No news is bad news” è la recente pubblicazione sulla valutazione dei rischi diffusa dalla European Coalition for Corporate Justice (ECCJ) con il contributo di Business and Human Rights Resource Centre e organizzazioni quali Levin Sources, ABN AMRO, APG, ING, Robeco and Morningstar Sustainalytics.

[di Rebecca Vergine]

Il bollettino, risultato di varie sessioni di discussione, ha come target le organizzazioni e le istituzioni del settore finanziario che operano in Europa e come obiettivo dimostrare l’importanza di una valutazione efficace del rischio per gli investitori e i clienti, strumento fondamentale per prendere decisioni in ambito finanziario. La valutazione comprende non solo i rischi finanziari, ma anche i rischi legati ai diritti umani e all’ambiente, connessi con le scelte di investimento, di operazioni e value chains che sceglie il cliente.

L’idea alla base del testo è l’importanza del riconoscimento della responsabilità che hanno le aziende e imprese nel valutare i rischi legati alle loro attività e la responsabilità di rispettare i diritti umani nel loro operato.
Una efficace valutazione dei rischi nel settore finanziario è di fondamentale importanza per contrastare la costante carenza di informazioni relative ai diritti umani causata dalla restrizione degli spazi civici in cui investitori operano e lavorano. La mancanza di queste informazioni è la “bad news” della situazione, in quanto causa un aumento dei rischi e degli impatti negativi per investitori e clienti.

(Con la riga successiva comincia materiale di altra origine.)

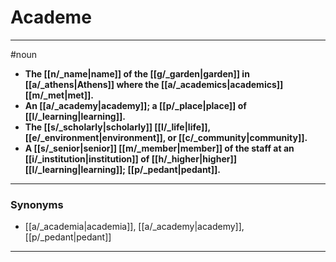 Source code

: # Academe
---
#noun
- **The [[n/_name|name]] of the [[g/_garden|garden]] in [[a/_athens|Athens]] where the [[a/_academics|academics]] [[m/_met|met]].**
- **An [[a/_academy|academy]]; a [[p/_place|place]] of [[l/_learning|learning]].**
- **The [[s/_scholarly|scholarly]] [[l/_life|life]], [[e/_environment|environment]], or [[c/_community|community]].**
- **A [[s/_senior|senior]] [[m/_member|member]] of the staff at an [[i/_institution|institution]] of [[h/_higher|higher]] [[l/_learning|learning]]; [[p/_pedant|pedant]].**
---
### Synonyms
- [[a/_academia|academia]], [[a/_academy|academy]], [[p/_pedant|pedant]]
---
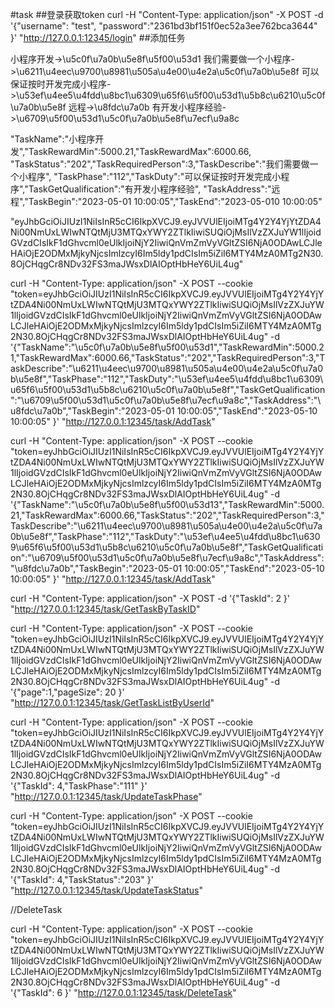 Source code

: #task
##登录获取token
curl -H "Content-Type: application/json" -X POST -d '{"username": "test", "password":"2361bd3bf151f0ec52a3ee762bca3644" }' "http://127.0.0.1:12345/login"
##添加任务 

小程序开发->\u5c0f\u7a0b\u5e8f\u5f00\u53d1
我们需要做一个小程序->\u6211\u4eec\u9700\u8981\u505a\u4e00\u4e2a\u5c0f\u7a0b\u5e8f
可以保证按时开发完成小程序->\u53ef\u4ee5\u4fdd\u8bc1\u6309\u65f6\u5f00\u53d1\u5b8c\u6210\u5c0f\u7a0b\u5e8f
远程->\u8fdc\u7a0b
有开发小程序经验->\u6709\u5f00\u53d1\u5c0f\u7a0b\u5e8f\u7ecf\u9a8c

"TaskName":"小程序开发","TaskRewardMin":5000.21,"TaskRewardMax":6000.66,
"TaskStatus":"202","TaskRequiredPerson":3,"TaskDescribe":"我们需要做一个小程序",
"TaskPhase":"112","TaskDuty":"可以保证按时开发完成小程序","TaskGetQualification":"有开发小程序经验",
"TaskAddress":"远程","TaskBegin":"2023-05-01 10:00:05","TaskEnd":"2023-05-010 10:00:05"                             

"eyJhbGciOiJIUzI1NiIsInR5cCI6IkpXVCJ9.eyJVVUlEIjoiMTg4Y2Y4YjYtZDA4Ni00NmUxLWIwNTQtMjU3MTQxYWY2ZTlkIiwiSUQiOjMsIlVzZXJuYW1lIjoidGVzdCIsIkF1dGhvcml0eUlkIjoiNjY2IiwiQnVmZmVyVGltZSI6NjA0ODAwLCJleHAiOjE2ODMxMjkyNjcsImlzcyI6Im5ldy1pdCIsIm5iZiI6MTY4MzA0MTg2N30.8OjCHqgCr8NDv32FS3maJWsxDlAIOptHbHeY6UiL4ug"

curl -H "Content-Type: application/json" -X POST --cookie "token=eyJhbGciOiJIUzI1NiIsInR5cCI6IkpXVCJ9.eyJVVUlEIjoiMTg4Y2Y4YjYtZDA4Ni00NmUxLWIwNTQtMjU3MTQxYWY2ZTlkIiwiSUQiOjMsIlVzZXJuYW1lIjoidGVzdCIsIkF1dGhvcml0eUlkIjoiNjY2IiwiQnVmZmVyVGltZSI6NjA0ODAwLCJleHAiOjE2ODMxMjkyNjcsImlzcyI6Im5ldy1pdCIsIm5iZiI6MTY4MzA0MTg2N30.8OjCHqgCr8NDv32FS3maJWsxDlAIOptHbHeY6UiL4ug" -d '{"TaskName":"\u5c0f\u7a0b\u5e8f\u5f00\u53d1","TaskRewardMin":5000.21,"TaskRewardMax":6000.66,"TaskStatus":"202","TaskRequiredPerson":3,"TaskDescribe":"\u6211\u4eec\u9700\u8981\u505a\u4e00\u4e2a\u5c0f\u7a0b\u5e8f","TaskPhase":"112","TaskDuty":"\u53ef\u4ee5\u4fdd\u8bc1\u6309\u65f6\u5f00\u53d1\u5b8c\u6210\u5c0f\u7a0b\u5e8f","TaskGetQualification":"\u6709\u5f00\u53d1\u5c0f\u7a0b\u5e8f\u7ecf\u9a8c","TaskAddress":"\u8fdc\u7a0b","TaskBegin":"2023-05-01 10:00:05","TaskEnd":"2023-05-10 10:00:05"   }' "http://127.0.0.1:12345/task/AddTask"

curl -H "Content-Type: application/json" -X POST --cookie "token=eyJhbGciOiJIUzI1NiIsInR5cCI6IkpXVCJ9.eyJVVUlEIjoiMTg4Y2Y4YjYtZDA4Ni00NmUxLWIwNTQtMjU3MTQxYWY2ZTlkIiwiSUQiOjMsIlVzZXJuYW1lIjoidGVzdCIsIkF1dGhvcml0eUlkIjoiNjY2IiwiQnVmZmVyVGltZSI6NjA0ODAwLCJleHAiOjE2ODMxMjkyNjcsImlzcyI6Im5ldy1pdCIsIm5iZiI6MTY4MzA0MTg2N30.8OjCHqgCr8NDv32FS3maJWsxDlAIOptHbHeY6UiL4ug" -d '{"TaskName":"\u5c0f\u7a0b\u5e8f\u5f00\u53d13","TaskRewardMin":5000.21,"TaskRewardMax":6000.66,"TaskStatus":"202","TaskRequiredPerson":3,"TaskDescribe":"\u6211\u4eec\u9700\u8981\u505a\u4e00\u4e2a\u5c0f\u7a0b\u5e8f","TaskPhase":"112","TaskDuty":"\u53ef\u4ee5\u4fdd\u8bc1\u6309\u65f6\u5f00\u53d1\u5b8c\u6210\u5c0f\u7a0b\u5e8f","TaskGetQualification":"\u6709\u5f00\u53d1\u5c0f\u7a0b\u5e8f\u7ecf\u9a8c","TaskAddress":"\u8fdc\u7a0b","TaskBegin":"2023-05-01 10:00:05","TaskEnd":"2023-05-10 10:00:05"   }' "http://127.0.0.1:12345/task/AddTask"


curl -H "Content-Type: application/json" -X POST -d '{"TaskId": 2 }' "http://127.0.0.1:12345/task/GetTaskByTaskID"

curl -H "Content-Type: application/json" -X POST --cookie "token=eyJhbGciOiJIUzI1NiIsInR5cCI6IkpXVCJ9.eyJVVUlEIjoiMTg4Y2Y4YjYtZDA4Ni00NmUxLWIwNTQtMjU3MTQxYWY2ZTlkIiwiSUQiOjMsIlVzZXJuYW1lIjoidGVzdCIsIkF1dGhvcml0eUlkIjoiNjY2IiwiQnVmZmVyVGltZSI6NjA0ODAwLCJleHAiOjE2ODMxMjkyNjcsImlzcyI6Im5ldy1pdCIsIm5iZiI6MTY4MzA0MTg2N30.8OjCHqgCr8NDv32FS3maJWsxDlAIOptHbHeY6UiL4ug" -d '{"page":1,"pageSize": 20 }' "http://127.0.0.1:12345/task/GetTaskListByUserId"


curl -H "Content-Type: application/json" -X POST --cookie "token=eyJhbGciOiJIUzI1NiIsInR5cCI6IkpXVCJ9.eyJVVUlEIjoiMTg4Y2Y4YjYtZDA4Ni00NmUxLWIwNTQtMjU3MTQxYWY2ZTlkIiwiSUQiOjMsIlVzZXJuYW1lIjoidGVzdCIsIkF1dGhvcml0eUlkIjoiNjY2IiwiQnVmZmVyVGltZSI6NjA0ODAwLCJleHAiOjE2ODMxMjkyNjcsImlzcyI6Im5ldy1pdCIsIm5iZiI6MTY4MzA0MTg2N30.8OjCHqgCr8NDv32FS3maJWsxDlAIOptHbHeY6UiL4ug" -d '{"TaskId": 4,"TaskPhase":"111" }' "http://127.0.0.1:12345/task/UpdateTaskPhase"

curl -H "Content-Type: application/json" -X POST --cookie "token=eyJhbGciOiJIUzI1NiIsInR5cCI6IkpXVCJ9.eyJVVUlEIjoiMTg4Y2Y4YjYtZDA4Ni00NmUxLWIwNTQtMjU3MTQxYWY2ZTlkIiwiSUQiOjMsIlVzZXJuYW1lIjoidGVzdCIsIkF1dGhvcml0eUlkIjoiNjY2IiwiQnVmZmVyVGltZSI6NjA0ODAwLCJleHAiOjE2ODMxMjkyNjcsImlzcyI6Im5ldy1pdCIsIm5iZiI6MTY4MzA0MTg2N30.8OjCHqgCr8NDv32FS3maJWsxDlAIOptHbHeY6UiL4ug" -d '{"TaskId": 4,"TaskStatus":"203" }' "http://127.0.0.1:12345/task/UpdateTaskStatus"

//DeleteTask

curl -H "Content-Type: application/json" -X POST --cookie "token=eyJhbGciOiJIUzI1NiIsInR5cCI6IkpXVCJ9.eyJVVUlEIjoiMTg4Y2Y4YjYtZDA4Ni00NmUxLWIwNTQtMjU3MTQxYWY2ZTlkIiwiSUQiOjMsIlVzZXJuYW1lIjoidGVzdCIsIkF1dGhvcml0eUlkIjoiNjY2IiwiQnVmZmVyVGltZSI6NjA0ODAwLCJleHAiOjE2ODMxMjkyNjcsImlzcyI6Im5ldy1pdCIsIm5iZiI6MTY4MzA0MTg2N30.8OjCHqgCr8NDv32FS3maJWsxDlAIOptHbHeY6UiL4ug" -d '{"TaskId": 6 }' "http://127.0.0.1:12345/task/DeleteTask"
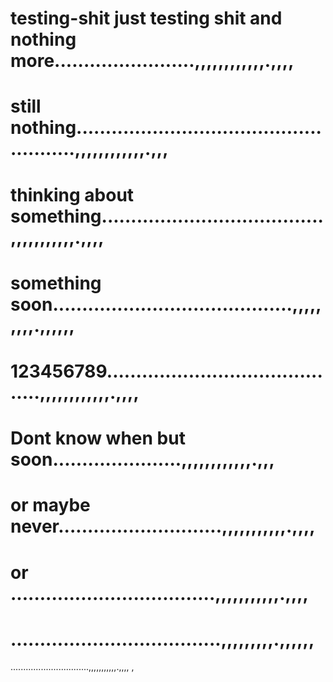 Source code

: # testing-shit just testing shit and  nothing more........................,,,,,,,,,,,,.,,,,
# still nothing.....................................................,,,,,,,,,,,,.,,,
# thinking about something......................................,,,,,,,,,,,.,,,,
# something soon.........................................,,,,,,,,,.,,,,,,
# 123456789..........................................,,,,,,,,,,,,.,,,,
# Dont know when but soon......................,,,,,,,,,,,,.,,,
# or maybe never............................,,,,,,,,,,,.,,,,
# or ...................................,,,,,,,,,,,.,,,,
# ....................................,,,,,,,,,.,,,,,,
...............................,,,,,,,,,,,.,,,,
,
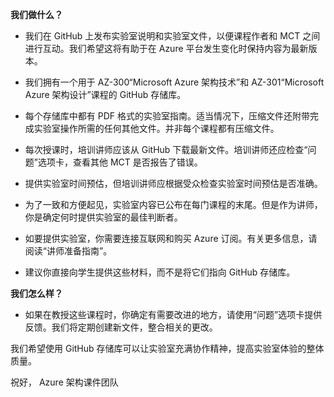 ﻿**我们做什么？**

*	我们在 GitHub 上发布实验室说明和实验室文件，以便课程作者和 MCT 之间进行互动。我们希望这将有助于在 Azure 平台发生变化时保持内容为最新版本。

*	我们拥有一个用于 AZ-300“Microsoft Azure 架构技术”和 AZ-301“Microsoft Azure 架构设计”课程的 GitHub 存储库。

*	每个存储库中都有 PDF 格式的实验室指南。适当情况下，压缩文件还附带完成实验室操作所需的任何其他文件。并非每个课程都有压缩文件。 

*	每次授课时，培训讲师应该从 GitHub 下载最新文件。培训讲师还应检查“问题”选项卡，查看其他 MCT 是否报告了错误。  

*	提供实验室时间预估，但培训讲师应根据受众检查实验室时间预估是否准确。

*	为了一致和方便起见，实验室内容已公布在每门课程的末尾。但是作为讲师，你是确定何时提供实验室的最佳判断者。

*	如要提供实验室，你需要连接互联网和购买 Azure 订阅。有关更多信息，请阅读“讲师准备指南”。 

*	建议你直接向学生提供这些材料，而不是将它们指向 GitHub 存储库。 

**我们怎么样？**

*	如果在教授这些课程时，你确定有需要改进的地方，请使用“问题”选项卡提供反馈。我们将定期创建新文件，整合相关的更改。 

我们希望使用 GitHub 存储库可以让实验室充满协作精神，提高实验室体验的整体质量。 

祝好，
Azure 架构课件团队
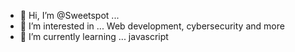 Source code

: - 👋 Hi, I’m @Sweetspot ...
- 👀 I’m interested in ... Web development, cybersecurity and more
- 🌱 I’m currently learning ... javascript 




<!---
Sweetspotproject/Sweetspotproject is a ✨ special ✨ repository because its `README.md` (this file) appears on your GitHub profile.
You can click the Preview link to take a look at your changes.
--->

La pubblicazione della ECCJ ha dunque come scopo portare avanti il dialogo su un tema sempre più importante nel panorama finanziario odierno, in cui il rafforzamento delle valutazioni di rischio ambientale e dei diritti umani stanno assumendo sempre più rilevanza per la creazione di una futuro sostenibile e una società equa.

La pubblicazione comprende tre osservazioni che possono rivelarsi utili ad aziende e imprese che vogliono muovere passi avanti sul tema e limitare i loro rischi:

  1. coinvolgimento di attivisti e vittime di abusi di diritti umani per meglio comprendere i rischi associati a determinate attività;
  2. creazione di una raccolta condivisa di informazione sui rischi;
  3. lo sviluppo di uno spazio per la promozione di specifica e specializzata conoscenza in diritti umani e rischi ambientali.

    Il bollettino, inoltre, comprende alcuni ‘drivers’ chiave per le imprese per l’adozione di misure rivolte a limitare i rischi, i quali includono, tra gli altri, allinearsi a standard globali di due diligence, limitare gli abusi di diritti umani, aumentare gli sforzi per combattere il cambiamento climatico. Al suo interno si possono trovare anche una serie di indicazioni che aiutano aziende e imprese a capire se, negli spazi in cui operano, esistono rischi legati ad abuso di diritti umani e dell’ambiente, oltre a una serie di linee guida per enti e aziende su come gestire i questi rischi.